Exercise brief => Using the data below, copy out all lines with the word "hardware".

Stored data entries
BEGIN
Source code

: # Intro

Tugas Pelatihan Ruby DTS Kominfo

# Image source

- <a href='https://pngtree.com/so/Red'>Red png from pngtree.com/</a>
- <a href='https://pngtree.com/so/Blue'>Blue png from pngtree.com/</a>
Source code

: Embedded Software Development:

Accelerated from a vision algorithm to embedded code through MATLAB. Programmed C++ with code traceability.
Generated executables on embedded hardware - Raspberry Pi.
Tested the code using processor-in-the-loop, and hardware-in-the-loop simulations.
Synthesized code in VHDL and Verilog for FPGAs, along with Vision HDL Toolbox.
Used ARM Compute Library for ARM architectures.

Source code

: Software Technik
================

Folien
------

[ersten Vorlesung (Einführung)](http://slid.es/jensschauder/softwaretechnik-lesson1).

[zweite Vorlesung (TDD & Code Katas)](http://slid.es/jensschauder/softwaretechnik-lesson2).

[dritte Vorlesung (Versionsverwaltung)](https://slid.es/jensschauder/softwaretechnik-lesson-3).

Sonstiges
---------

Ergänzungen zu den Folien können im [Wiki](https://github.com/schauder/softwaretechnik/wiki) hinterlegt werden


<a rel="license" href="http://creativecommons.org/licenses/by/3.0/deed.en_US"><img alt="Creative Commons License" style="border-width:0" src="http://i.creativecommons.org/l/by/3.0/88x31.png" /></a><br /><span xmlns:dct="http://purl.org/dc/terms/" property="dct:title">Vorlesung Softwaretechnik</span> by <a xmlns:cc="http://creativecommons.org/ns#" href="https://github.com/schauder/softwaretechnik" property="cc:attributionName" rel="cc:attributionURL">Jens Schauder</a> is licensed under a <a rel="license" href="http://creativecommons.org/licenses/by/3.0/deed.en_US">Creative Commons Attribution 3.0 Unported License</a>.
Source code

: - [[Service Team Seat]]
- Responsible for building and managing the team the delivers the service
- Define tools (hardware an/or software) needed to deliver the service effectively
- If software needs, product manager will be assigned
END
Answer area =>
Generated executables on embedded hardware - Raspberry Pi.
Tested the code using processor-in-the-loop, and hardware-in-the-loop simulations.
- Define tools (hardware an/or software) needed to deliver the service effectively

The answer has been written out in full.